When Marvin said “are ya ready to go?” I looked around at Barry’s Bar. There was no better dark, grungy place in the world for me, right then and there. I wanted to stay forever.

I would never, ever be ready to go.

“I guess,” I said. If I had to stop drinking, this was a great last place to drink.

And I had to stop drinking. Even though every molecule in my body wanted more more more MORE! I knew that I needed to get to rehab. Even though my brain was demanding: GO TO REHAB! the ticker tape in my brain was saying only one thing: this is the last time … this is the last time … this is the last time ….

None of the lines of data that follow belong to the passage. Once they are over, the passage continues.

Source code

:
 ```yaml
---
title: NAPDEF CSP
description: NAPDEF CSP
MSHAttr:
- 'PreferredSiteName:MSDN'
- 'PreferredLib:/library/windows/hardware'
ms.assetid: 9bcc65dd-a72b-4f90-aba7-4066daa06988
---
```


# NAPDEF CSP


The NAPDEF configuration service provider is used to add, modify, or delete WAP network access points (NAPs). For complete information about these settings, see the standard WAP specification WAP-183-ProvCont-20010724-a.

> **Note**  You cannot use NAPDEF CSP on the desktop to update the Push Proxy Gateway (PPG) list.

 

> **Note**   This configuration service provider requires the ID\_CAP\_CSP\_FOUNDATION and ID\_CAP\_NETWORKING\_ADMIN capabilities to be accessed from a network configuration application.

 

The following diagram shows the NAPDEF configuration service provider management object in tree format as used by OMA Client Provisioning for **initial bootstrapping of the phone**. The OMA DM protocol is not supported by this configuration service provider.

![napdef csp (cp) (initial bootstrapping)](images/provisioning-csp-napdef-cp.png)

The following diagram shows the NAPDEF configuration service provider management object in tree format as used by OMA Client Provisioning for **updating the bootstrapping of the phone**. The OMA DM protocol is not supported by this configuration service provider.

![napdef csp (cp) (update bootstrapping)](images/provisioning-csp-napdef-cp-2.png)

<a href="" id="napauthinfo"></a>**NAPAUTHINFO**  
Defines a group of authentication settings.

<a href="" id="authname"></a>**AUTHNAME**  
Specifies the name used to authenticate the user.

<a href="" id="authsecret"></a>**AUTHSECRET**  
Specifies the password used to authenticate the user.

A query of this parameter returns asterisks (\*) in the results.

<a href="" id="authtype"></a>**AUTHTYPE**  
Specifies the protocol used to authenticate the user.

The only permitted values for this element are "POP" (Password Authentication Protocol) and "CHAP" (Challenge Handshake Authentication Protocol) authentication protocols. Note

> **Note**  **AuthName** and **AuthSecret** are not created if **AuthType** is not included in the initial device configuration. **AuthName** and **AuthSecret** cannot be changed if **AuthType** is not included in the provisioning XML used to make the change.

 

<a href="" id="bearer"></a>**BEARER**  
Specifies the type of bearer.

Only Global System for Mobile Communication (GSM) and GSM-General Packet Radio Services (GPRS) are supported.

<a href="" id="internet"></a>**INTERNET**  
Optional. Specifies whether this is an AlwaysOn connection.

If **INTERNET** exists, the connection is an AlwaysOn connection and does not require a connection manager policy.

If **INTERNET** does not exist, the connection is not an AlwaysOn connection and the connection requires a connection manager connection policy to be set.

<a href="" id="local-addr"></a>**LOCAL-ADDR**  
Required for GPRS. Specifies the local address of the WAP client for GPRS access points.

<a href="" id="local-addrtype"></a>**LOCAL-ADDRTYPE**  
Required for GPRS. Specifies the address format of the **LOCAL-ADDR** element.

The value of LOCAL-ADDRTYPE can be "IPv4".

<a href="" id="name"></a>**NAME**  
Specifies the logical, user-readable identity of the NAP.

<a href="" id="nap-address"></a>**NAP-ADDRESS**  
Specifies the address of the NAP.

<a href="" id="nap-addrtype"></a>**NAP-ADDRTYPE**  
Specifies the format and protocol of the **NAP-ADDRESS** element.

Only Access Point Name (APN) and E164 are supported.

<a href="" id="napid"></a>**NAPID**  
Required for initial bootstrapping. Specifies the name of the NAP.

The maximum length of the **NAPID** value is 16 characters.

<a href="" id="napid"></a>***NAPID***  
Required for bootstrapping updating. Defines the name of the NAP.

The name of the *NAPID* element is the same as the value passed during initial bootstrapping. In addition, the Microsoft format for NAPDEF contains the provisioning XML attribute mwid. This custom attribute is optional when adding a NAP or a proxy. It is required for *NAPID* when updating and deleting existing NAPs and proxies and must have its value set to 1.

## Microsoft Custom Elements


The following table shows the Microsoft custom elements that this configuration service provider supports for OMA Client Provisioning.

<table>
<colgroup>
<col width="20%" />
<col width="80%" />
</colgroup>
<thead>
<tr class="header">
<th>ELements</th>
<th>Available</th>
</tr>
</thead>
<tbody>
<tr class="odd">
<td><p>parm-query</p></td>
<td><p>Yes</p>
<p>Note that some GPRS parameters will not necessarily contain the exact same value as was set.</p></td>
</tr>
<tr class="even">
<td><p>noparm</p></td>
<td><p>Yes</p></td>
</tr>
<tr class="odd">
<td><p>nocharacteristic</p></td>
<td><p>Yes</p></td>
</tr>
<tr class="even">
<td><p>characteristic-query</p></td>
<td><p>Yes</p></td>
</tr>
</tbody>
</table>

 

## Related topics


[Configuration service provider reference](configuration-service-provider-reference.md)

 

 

I am an alcoholic. There would never, ever be enough beer for me. I couldn’t have one drink, because I would not be able to stop. I would never be able to control the consequences. I would not be able to have a life of any kind unless I could get off the alcohol.

I needed rehab. I needed it like I needed oxygen. But with alcohol already in my system, the only thing I really wanted was another beer.

Still, Erie was only a couple of hours away. Marvin was ready to go. I needed to go with him. So with a nod to Barry, who probably assumed I’d be back in an hour, I walked out the door. I sloshed myself into the sidecar and we finally drove out of Pitcairn.

I passed out almost immediately.

The sun was blazing down on me when I woke and took notice of my surroundings. We were on a highway somewhere, nothing but green all around us. I lit a cigarette inside the sidecar.

That’s when Marvin said, over the din and without so much as a hint of exhaustion, “Um, I’ve been awake for more than 24 hours. And I need to call work. They don’t know where I am.”

Marvin’s well-being had never crossed my mind.

“Oh my god stop!” I said. “Stop somewhere, anywhere! And call work! And get some sleep!”

A normal person might be worried that sleepy, drunk Marvin would crash the motorcycle and kill us both.

My first thought: if we stop, I can get more alcohol!

“Are you sure?” Marvin asked me. “I know you want to get to rehab.”

“Yes! It’s totally cool! You need sleep!” I said. “I’ll pay for your hotel!” (I loved that credit card.)

Within minutes we were checking into a hotel in Meadville, Pennsylvania, 45 minutes away from rehab.

“Is there a bar within walking distance?” I asked the desk clerk. I’d been sleeping for maybe two hours, but I was ready to start drinking immediately.

“I don’t know of any,” he said, sizing me up. “There’s a liquor store a couple of blocks east.”

“Which way is east?” I asked him. I had no sense of direction and just wanted him to point.

The desk clerk stared. “I guess you could follow the train tracks,” he said. “Just follow them awhile and you’ll get to a plaza with a liquor store.”

Train tracks.

We got our room keys and I waved to Marvin. “See ya!”

Marvin was too tired to argue. “Just make sure you come back,” he said.

Marvin was starting to figure me out.